*Goal of the exercise:* Reproduce the listing below exactly, from its first line down to and including the line with "Kako točno rješavamo".

*Records for processing:*
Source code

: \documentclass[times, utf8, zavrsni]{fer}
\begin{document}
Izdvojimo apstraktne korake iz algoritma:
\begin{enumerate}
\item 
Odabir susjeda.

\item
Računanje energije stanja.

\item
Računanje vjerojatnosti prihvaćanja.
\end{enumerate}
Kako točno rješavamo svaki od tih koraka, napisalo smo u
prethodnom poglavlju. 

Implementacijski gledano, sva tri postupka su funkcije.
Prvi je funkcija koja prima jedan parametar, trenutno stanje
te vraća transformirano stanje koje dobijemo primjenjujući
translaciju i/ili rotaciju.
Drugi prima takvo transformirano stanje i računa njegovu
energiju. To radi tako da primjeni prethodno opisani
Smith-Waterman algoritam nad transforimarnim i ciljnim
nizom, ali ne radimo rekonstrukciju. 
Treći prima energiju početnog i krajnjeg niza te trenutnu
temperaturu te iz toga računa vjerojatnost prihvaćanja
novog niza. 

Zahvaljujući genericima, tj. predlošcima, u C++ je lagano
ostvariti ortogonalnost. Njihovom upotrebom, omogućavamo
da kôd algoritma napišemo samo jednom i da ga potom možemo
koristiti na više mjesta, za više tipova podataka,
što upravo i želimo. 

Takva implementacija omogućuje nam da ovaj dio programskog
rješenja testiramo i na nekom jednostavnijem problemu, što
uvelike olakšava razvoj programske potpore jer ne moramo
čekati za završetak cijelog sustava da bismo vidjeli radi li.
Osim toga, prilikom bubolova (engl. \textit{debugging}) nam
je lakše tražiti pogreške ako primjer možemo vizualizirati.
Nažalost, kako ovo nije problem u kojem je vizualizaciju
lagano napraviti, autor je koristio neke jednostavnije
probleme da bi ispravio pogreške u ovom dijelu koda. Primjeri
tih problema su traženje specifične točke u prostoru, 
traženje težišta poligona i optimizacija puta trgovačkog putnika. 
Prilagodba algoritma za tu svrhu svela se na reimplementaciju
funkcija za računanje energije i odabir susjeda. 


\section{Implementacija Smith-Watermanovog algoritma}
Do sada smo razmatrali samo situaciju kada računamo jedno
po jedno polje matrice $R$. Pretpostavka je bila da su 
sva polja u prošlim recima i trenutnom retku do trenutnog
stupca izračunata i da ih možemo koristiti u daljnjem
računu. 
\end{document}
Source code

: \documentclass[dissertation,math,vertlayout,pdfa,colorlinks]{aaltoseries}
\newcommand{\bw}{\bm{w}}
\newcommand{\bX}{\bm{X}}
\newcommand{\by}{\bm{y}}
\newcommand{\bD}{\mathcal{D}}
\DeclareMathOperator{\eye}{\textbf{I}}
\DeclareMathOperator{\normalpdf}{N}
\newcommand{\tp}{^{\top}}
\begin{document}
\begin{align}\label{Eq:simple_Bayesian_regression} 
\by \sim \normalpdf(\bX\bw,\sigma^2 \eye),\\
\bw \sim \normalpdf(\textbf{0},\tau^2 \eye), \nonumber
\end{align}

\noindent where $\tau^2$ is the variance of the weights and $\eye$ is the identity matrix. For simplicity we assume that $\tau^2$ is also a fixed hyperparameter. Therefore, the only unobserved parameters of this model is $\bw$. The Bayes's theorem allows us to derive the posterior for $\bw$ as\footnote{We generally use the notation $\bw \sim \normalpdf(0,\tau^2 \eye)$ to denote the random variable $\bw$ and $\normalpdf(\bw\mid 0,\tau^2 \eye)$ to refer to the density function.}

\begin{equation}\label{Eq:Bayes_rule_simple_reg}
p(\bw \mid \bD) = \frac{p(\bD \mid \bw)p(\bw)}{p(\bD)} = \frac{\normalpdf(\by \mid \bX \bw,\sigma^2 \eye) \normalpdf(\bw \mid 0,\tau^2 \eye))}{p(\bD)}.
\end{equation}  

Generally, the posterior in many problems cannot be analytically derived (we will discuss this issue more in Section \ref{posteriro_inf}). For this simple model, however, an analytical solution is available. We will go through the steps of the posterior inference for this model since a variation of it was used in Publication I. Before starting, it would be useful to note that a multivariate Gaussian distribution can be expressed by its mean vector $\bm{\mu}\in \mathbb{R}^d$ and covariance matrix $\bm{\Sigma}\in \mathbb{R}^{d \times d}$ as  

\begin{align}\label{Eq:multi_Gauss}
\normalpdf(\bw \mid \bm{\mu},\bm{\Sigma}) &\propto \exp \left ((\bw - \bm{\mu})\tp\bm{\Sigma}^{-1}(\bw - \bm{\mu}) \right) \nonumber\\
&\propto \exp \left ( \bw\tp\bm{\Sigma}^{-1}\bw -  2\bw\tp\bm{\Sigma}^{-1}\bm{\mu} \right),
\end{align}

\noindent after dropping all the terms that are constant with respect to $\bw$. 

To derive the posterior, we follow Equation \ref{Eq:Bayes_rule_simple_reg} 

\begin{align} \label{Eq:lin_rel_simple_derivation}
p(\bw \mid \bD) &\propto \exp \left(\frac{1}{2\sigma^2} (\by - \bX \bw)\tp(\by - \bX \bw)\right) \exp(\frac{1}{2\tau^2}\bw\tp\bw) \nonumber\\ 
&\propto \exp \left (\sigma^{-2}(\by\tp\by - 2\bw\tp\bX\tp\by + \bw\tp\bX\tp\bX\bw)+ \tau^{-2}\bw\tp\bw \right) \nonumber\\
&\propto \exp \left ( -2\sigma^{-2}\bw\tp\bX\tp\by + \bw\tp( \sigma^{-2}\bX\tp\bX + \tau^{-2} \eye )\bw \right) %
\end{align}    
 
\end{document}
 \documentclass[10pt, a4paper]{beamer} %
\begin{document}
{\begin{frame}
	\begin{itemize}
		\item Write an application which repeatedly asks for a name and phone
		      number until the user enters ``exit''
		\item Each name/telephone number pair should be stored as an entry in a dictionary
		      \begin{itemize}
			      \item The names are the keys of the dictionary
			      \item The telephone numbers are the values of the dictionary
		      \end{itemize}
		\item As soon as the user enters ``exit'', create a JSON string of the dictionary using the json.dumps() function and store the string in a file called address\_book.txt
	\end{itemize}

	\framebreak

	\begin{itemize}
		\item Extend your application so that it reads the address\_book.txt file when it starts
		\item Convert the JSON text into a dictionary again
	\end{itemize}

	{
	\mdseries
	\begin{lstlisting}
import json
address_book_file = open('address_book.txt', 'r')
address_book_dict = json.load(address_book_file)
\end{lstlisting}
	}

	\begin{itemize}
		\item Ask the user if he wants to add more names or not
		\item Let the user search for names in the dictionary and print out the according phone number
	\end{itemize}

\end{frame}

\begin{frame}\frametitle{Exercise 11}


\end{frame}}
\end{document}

*Solution for this task:*
Source code

: \documentclass[times, utf8, zavrsni]{fer}
\begin{document}
Izdvojimo apstraktne korake iz algoritma:
\begin{enumerate}
\item 
Odabir susjeda.

\item
Računanje energije stanja.

\item
Računanje vjerojatnosti prihvaćanja.
\end{enumerate}
Kako točno rješavamo svaki od tih koraka, napisalo smo u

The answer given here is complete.